サンジの横槍にななしは目を開きながらポンッと手を打った。それから白い歯を見せてニコリと笑う。サンジは思わず身を引いた。

「ロビンとは長い付き合いで、彼女がオハラから逃げるのを手伝ったんです。まあ、なんというか私からしたら妹みたいなものですよ」
「あら?私は一度も姉だと思った事はないわよ。初恋の人をそんな身内の目で見れないわ」
「は、初恋の人…―!?」
「あ?でも、みょうじって女だろ?」
「なんだ女か―って女!?あああ!なんて無礼を働いてしまったんだぁああ」

頭を抱えるサンジにロビンはニコリと笑って続けた。

「性別なんて関係ないわ。私は今でもななしのこと好きよ」
「ロビンちゃん…そんなぁ」
「お前、女だったのか!手配書で見たら男みてぇだぞ!意外だな!」

ななしはふわふわとした白髪を撫で付けると小さく溜め息を吐いた。

「ロビン。その話は後で…そうだ。厚かましいお願いがあるのですが次の島まで乗せていってもらいたいんです。船が壊れてしまっていて」
「ああ!構わねぇよ!好きなだけいたらいいぞ!」
「船はフランキー様に任せとけ!完璧に直しといてやっから」
「助かります」

お礼を言うななしを暖かく迎えたルフィ達。ロビンはそんなななしの手を握りキッチンに案内した。
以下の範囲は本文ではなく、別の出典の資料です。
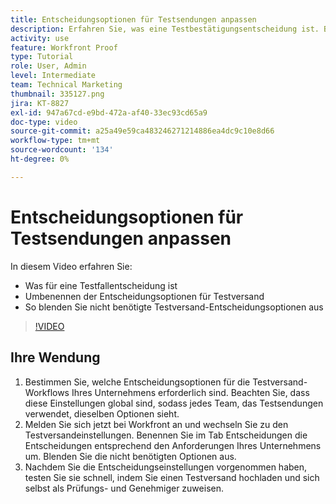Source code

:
 ```yaml
---
title: Entscheidungsoptionen für Testsendungen anpassen
description: Erfahren Sie, was eine Testbestätigungsentscheidung ist. Benennen Sie dann die Entscheidungsoptionen für Testsendungen um und blenden Sie nicht benötigte Optionen in den Testversandsystemeinstellungen aus.
activity: use
feature: Workfront Proof
type: Tutorial
role: User, Admin
level: Intermediate
team: Technical Marketing
thumbnail: 335127.png
jira: KT-8827
exl-id: 947a67cd-e9bd-472a-af40-33ec93cd65a9
doc-type: video
source-git-commit: a25a49e59ca483246271214886ea4dc9c10e8d66
workflow-type: tm+mt
source-wordcount: '134'
ht-degree: 0%

---
```


# Entscheidungsoptionen für Testsendungen anpassen

In diesem Video erfahren Sie:

* Was für eine Testfallentscheidung ist
* Umbenennen der Entscheidungsoptionen für Testversand
* So blenden Sie nicht benötigte Testversand-Entscheidungsoptionen aus

>[!VIDEO](https://video.tv.adobe.com/v/335127/?quality=12&learn=on)

## Ihre Wendung

1. Bestimmen Sie, welche Entscheidungsoptionen für die Testversand-Workflows Ihres Unternehmens erforderlich sind. Beachten Sie, dass diese Einstellungen global sind, sodass jedes Team, das Testsendungen verwendet, dieselben Optionen sieht.
1. Melden Sie sich jetzt bei Workfront an und wechseln Sie zu den Testversandeinstellungen. Benennen Sie im Tab Entscheidungen die Entscheidungen entsprechend den Anforderungen Ihres Unternehmens um. Blenden Sie die nicht benötigten Optionen aus.
1. Nachdem Sie die Entscheidungseinstellungen vorgenommen haben, testen Sie sie schnell, indem Sie einen Testversand hochladen und sich selbst als Prüfungs- und Genehmiger zuweisen.


<!--
Lean More URLs
-->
「へぇ。凄い船ですね。外観もさることながら中身も個性的で」
「だっろー?サウザンドサニー号って言うんだ!」
「素敵な名前ですね。この船は船大工さんが?」
「そうだ!おれが設計して他の奴と造ったんだぜ」

フランキーが胸を張って答えるとななしは柔らかく微笑んだ。

「素晴らしい腕ですね」
「そ、そうか?」

照れるフランキーにロビンはクスクス笑った。ななしは椅子に座ると視線だけで辺りを見渡す。